The hacking group that breached Nvidia last month now says it also infiltrated Microsoft, and the company is investigating.
The hacking group, called LAPSUS$, briefly shared a screenshot on Saturday that suggests the cybergang gained internal access to projects relating to Microsoft’s Bing search engine and the company's voice assistant Cortana.
LAPSUS$ has since taken the screenshot down from the group’s public chatroom. But copies of the image show the hackers gained access to an account on Microsoft’s Azure DevOps, a product that helps computer programmers collaborate on coding projects together.

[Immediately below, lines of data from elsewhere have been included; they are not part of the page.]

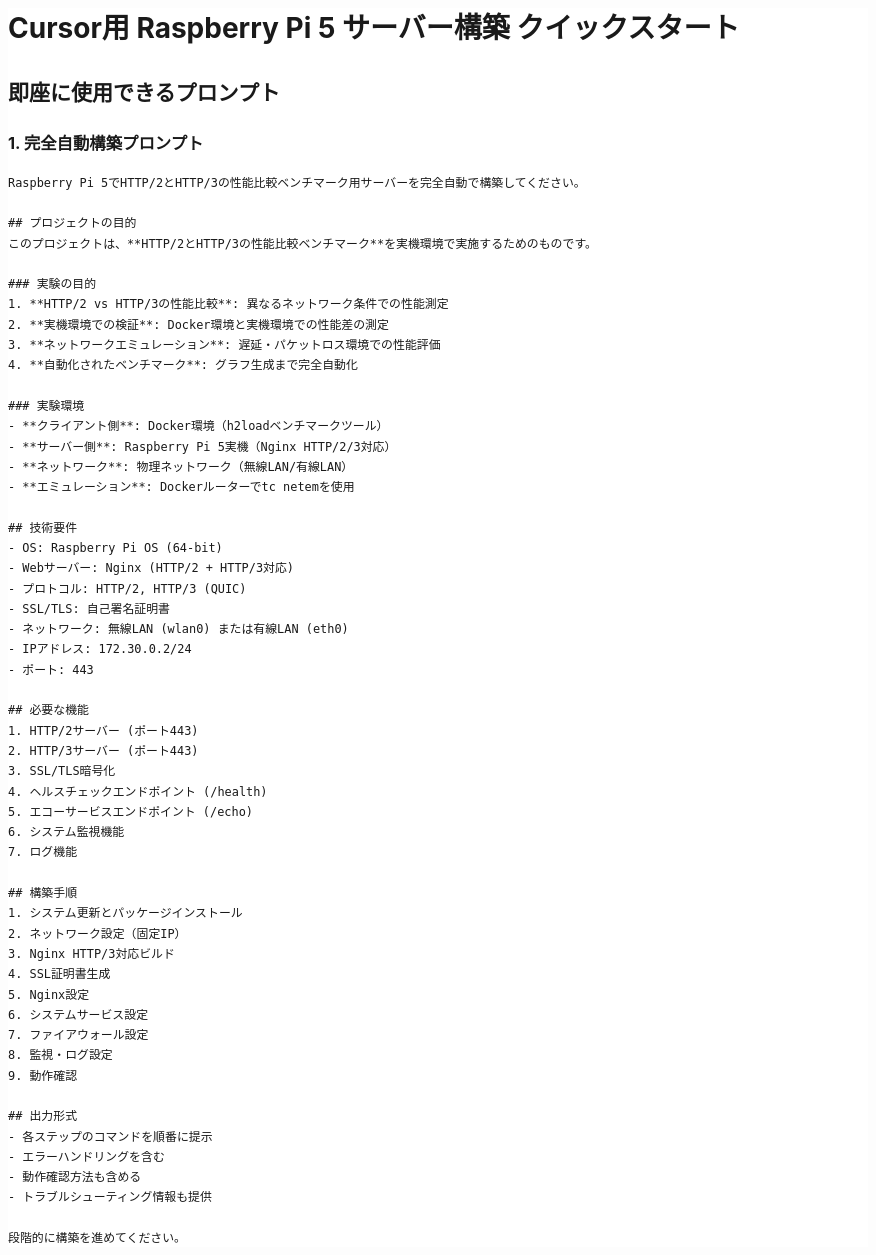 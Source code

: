 # Cursor用 Raspberry Pi 5 サーバー構築 クイックスタート

## 即座に使用できるプロンプト

### 1. 完全自動構築プロンプト

```
Raspberry Pi 5でHTTP/2とHTTP/3の性能比較ベンチマーク用サーバーを完全自動で構築してください。

## プロジェクトの目的
このプロジェクトは、**HTTP/2とHTTP/3の性能比較ベンチマーク**を実機環境で実施するためのものです。

### 実験の目的
1. **HTTP/2 vs HTTP/3の性能比較**: 異なるネットワーク条件での性能測定
2. **実機環境での検証**: Docker環境と実機環境での性能差の測定
3. **ネットワークエミュレーション**: 遅延・パケットロス環境での性能評価
4. **自動化されたベンチマーク**: グラフ生成まで完全自動化

### 実験環境
- **クライアント側**: Docker環境（h2loadベンチマークツール）
- **サーバー側**: Raspberry Pi 5実機（Nginx HTTP/2/3対応）
- **ネットワーク**: 物理ネットワーク（無線LAN/有線LAN）
- **エミュレーション**: Dockerルーターでtc netemを使用

## 技術要件
- OS: Raspberry Pi OS (64-bit)
- Webサーバー: Nginx (HTTP/2 + HTTP/3対応)
- プロトコル: HTTP/2, HTTP/3 (QUIC)
- SSL/TLS: 自己署名証明書
- ネットワーク: 無線LAN (wlan0) または有線LAN (eth0)
- IPアドレス: 172.30.0.2/24
- ポート: 443

## 必要な機能
1. HTTP/2サーバー (ポート443)
2. HTTP/3サーバー (ポート443)
3. SSL/TLS暗号化
4. ヘルスチェックエンドポイント (/health)
5. エコーサービスエンドポイント (/echo)
6. システム監視機能
7. ログ機能

## 構築手順
1. システム更新とパッケージインストール
2. ネットワーク設定（固定IP）
3. Nginx HTTP/3対応ビルド
4. SSL証明書生成
5. Nginx設定
6. システムサービス設定
7. ファイアウォール設定
8. 監視・ログ設定
9. 動作確認

## 出力形式
- 各ステップのコマンドを順番に提示
- エラーハンドリングを含む
- 動作確認方法も含める
- トラブルシューティング情報も提供

段階的に構築を進めてください。
```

The screenshot also shows various folders in the account, one of which is titled “Bing-Source,” and says “The central project for storing all of Bing Source code.”
Another folder is titled “Cortana,” and says “The main Cortana project. Over time, all of Cortana-related code and work items should be managed via this project.”
Microsoft tells Motherboard: “We are aware of the claims and are investigating.”
It’s unclear why LAPSUS$ deleted the screenshot, but the post was likely a tease to build up publicity. The group has since written in its public chat group: “deleted for now will report later.”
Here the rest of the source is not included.